Удивительная у него была привычка. Он мне сам потом в ней признался. В минуты опасности у него появлялась потребность громко петь.

Голос у него был очень сильный и довольно приятный. Но слуха — никакого. Особенно в такие минуты, когда пение заменяло ему боевое завывание наших предков.

Валентин привязался ко второму крюку, который я вбил в небольшую трещину. Я сел рядом с ним, надежно упершись ногами в выступ скалы.

Шекланов бросил платок на том месте, где думал дать толчок ногами и, подмигнув мне, сказал:

— Следи за «планкой»!

Потом он отошел, разбежался и прыгнул, легко подняв над пропастью восемьдесят пять своих килограммов.

Сухорецкий стоял наготове и ловко подхватил его под руку.

— Нельзя ли как-нибудь иначе? — спросил Николай Николаевич. Насчет прыжков я не особенный мастак.

Он нервно курил свою неизменную козью ножку.

— Знаете, в 1913 году я в гимназии получил звание чемпиона по прыжкам. Но срок, понимаете ли, довольно большой для потери квалификации.

Однако он прыгнул довольно удачно, упав на руки. За ним — Горцев и я. На карабине очень быстро перекинули все рюкзаки. Оставались Сорокин и Гусев. Сорокин стоял в стороне, не отводя расширенных глаз от края расщелины.

— Иди сюда, обвязывайся, — резко сказал ему Валентин.

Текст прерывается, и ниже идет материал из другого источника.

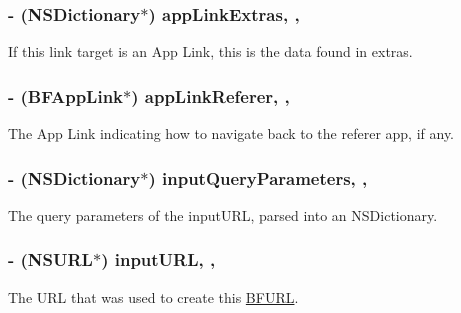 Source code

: \subsubsection[{app\+Link\+Extras}]{\setlength{\rightskip}{0pt plus 5cm}-\/ (N\+S\+Dictionary$\ast$) app\+Link\+Extras\hspace{0.3cm}{\ttfamily [read]}, {\ttfamily [nonatomic]}, {\ttfamily [strong]}}\label{interface_b_f_u_r_l_a47ef1fbe340b610c07b6f80e0c3c16ab}
If this link target is an App Link, this is the data found in extras. \hypertarget{interface_b_f_u_r_l_a0256b0b7763ce81aa3556c13d2363f57}{}
\subsubsection[{app\+Link\+Referer}]{\setlength{\rightskip}{0pt plus 5cm}-\/ ({\bf B\+F\+App\+Link}$\ast$) app\+Link\+Referer\hspace{0.3cm}{\ttfamily [read]}, {\ttfamily [nonatomic]}, {\ttfamily [strong]}}\label{interface_b_f_u_r_l_a0256b0b7763ce81aa3556c13d2363f57}
The App Link indicating how to navigate back to the referer app, if any. \hypertarget{interface_b_f_u_r_l_a03a744a57286fa44530dcfc5528fa49d}{}
\subsubsection[{input\+Query\+Parameters}]{\setlength{\rightskip}{0pt plus 5cm}-\/ (N\+S\+Dictionary$\ast$) input\+Query\+Parameters\hspace{0.3cm}{\ttfamily [read]}, {\ttfamily [nonatomic]}, {\ttfamily [strong]}}\label{interface_b_f_u_r_l_a03a744a57286fa44530dcfc5528fa49d}
The query parameters of the input\+U\+R\+L, parsed into an N\+S\+Dictionary. \hypertarget{interface_b_f_u_r_l_a588a05e6eaedf5f9b17ce0f85edbef20}{}
\subsubsection[{input\+U\+R\+L}]{\setlength{\rightskip}{0pt plus 5cm}-\/ (N\+S\+U\+R\+L$\ast$) input\+U\+R\+L\hspace{0.3cm}{\ttfamily [read]}, {\ttfamily [nonatomic]}, {\ttfamily [strong]}}\label{interface_b_f_u_r_l_a588a05e6eaedf5f9b17ce0f85edbef20}
The U\+R\+L that was used to create this \hyperlink{interface_b_f_u_r_l}{B\+F\+U\+R\+L}. \hypertarget{interface_b_f_u_r_l_a874bc9b6e197567616676e7c35882312}{}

Сорокин молча покачал головой.

Ну что там такое? — нетерпеливо закричал Сухорецкий.

Гусев подошел с веревкой к Сорокину. Но тот судорожно отмахнулся.

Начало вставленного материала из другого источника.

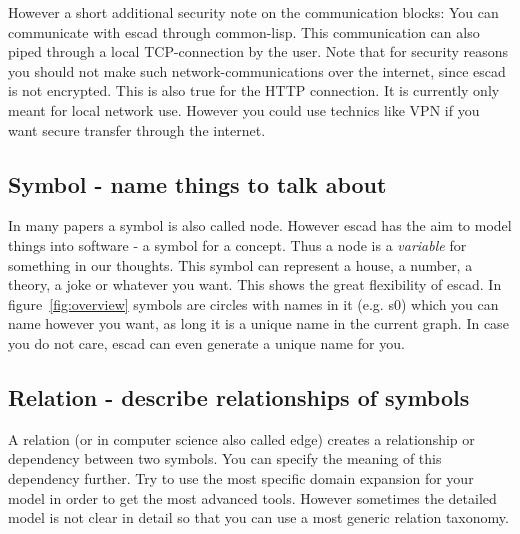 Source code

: \documentclass[a4paper, 12pt, openany]{scrbook}
\begin{document}
However a short additional security note on the communication blocks: You can communicate with escad through common-lisp. This communication can also piped through a local TCP-connection by the user. Note that for security reasons you should not make such network-communications over the internet, since escad is not encrypted. This is also true for the HTTP connection. It is currently only meant for local network use. However you could use technics like VPN if you want secure transfer through the internet.
\subsection{Symbol - name things to talk about}
In many papers a symbol is also called node. However escad has the aim to model things into software - a symbol for a concept. Thus a node is a \emph{variable} for something in our thoughts. This symbol can represent a house, a number, a theory, a joke or whatever you want. This shows the great flexibility of escad. In figure~\ref{fig:overview} symbols are circles with names in it (e.g. s0) which you can name however you want, as long it is a unique name in the current graph. In case you do not care, escad can even generate a unique name for you.
\subsection{Relation - describe relationships of symbols}
A relation (or in computer science also called edge) creates a relationship or dependency between two symbols. You can specify the meaning of this dependency further. Try to use the most specific domain expansion for your model in order to get the most advanced tools. However sometimes the detailed model is not clear in detail so that you can use a most generic relation taxonomy.
\end{document}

— Иначе нельзя, — сказал ему Валентин. — Пустяковое дело. Когда сдавал на значок ГТО, ты в два раза дальше прыгал.

— Нет… — выдавил, наконец, из пересохшего горла Сорокин.

— Да ведь мы тебя удержим свободно. Смотри: один конец будет на той стороне у Шекланова и Суха. А другой я пропускаю через карабин — вот гляди. Неужели, ты думаешь, не удержим?

— Не могу, — сказал Сорокин и сел на камень.

— Ну сиди! — Гусев, не давая ему опомниться, ловко обвязал его петлей. — А теперь — живо! Прыгай! Ну! — крикнул он грозно, заметив, что Сорокин пытается развязать узлы. — Тащите его, ребята, пусть треснется о камень…

— Сорокин, считаю до трех, — крикнул Сухорецкий и потянул веревку.

Сорокин обхватил руками Гусева и захныкал, как ребенок.

— Не могу, ну понимаешь, не могу — голова кружится.

— Я ее тебе ледорубом прошибу, — закричал Гусев и в первый раз за много лет я услышал, как он выругался. — Будешь прыгать?

— Раз! — сказал Сухорецкий.

С тревогой ждали мы, чем окончится внезапный приступ горной болезни у Сорокина.

Обычно, если дать человеку, охваченному этой болезнью, оправиться, отдышаться, а еще лучше — немного спуститься вниз — «отдать высоту», слабость и растерянность бесследно исчезают.

Но сейчас мы не могли ждать. Расщелина проходила по такому месту, где каждую минуту мог начаться сильный камнепад. Мелкие осколки породы летели не переставая, и только благодаря тому, что место, выбранное для переправы, находилось под защитой коричневого валуна, у которого мы отдыхали, никто еще не был ранен. Камни проносились теперь все чаще и чаще. Некоторые басовито жужжали, другие, как пули, взвизгивали над самой головой.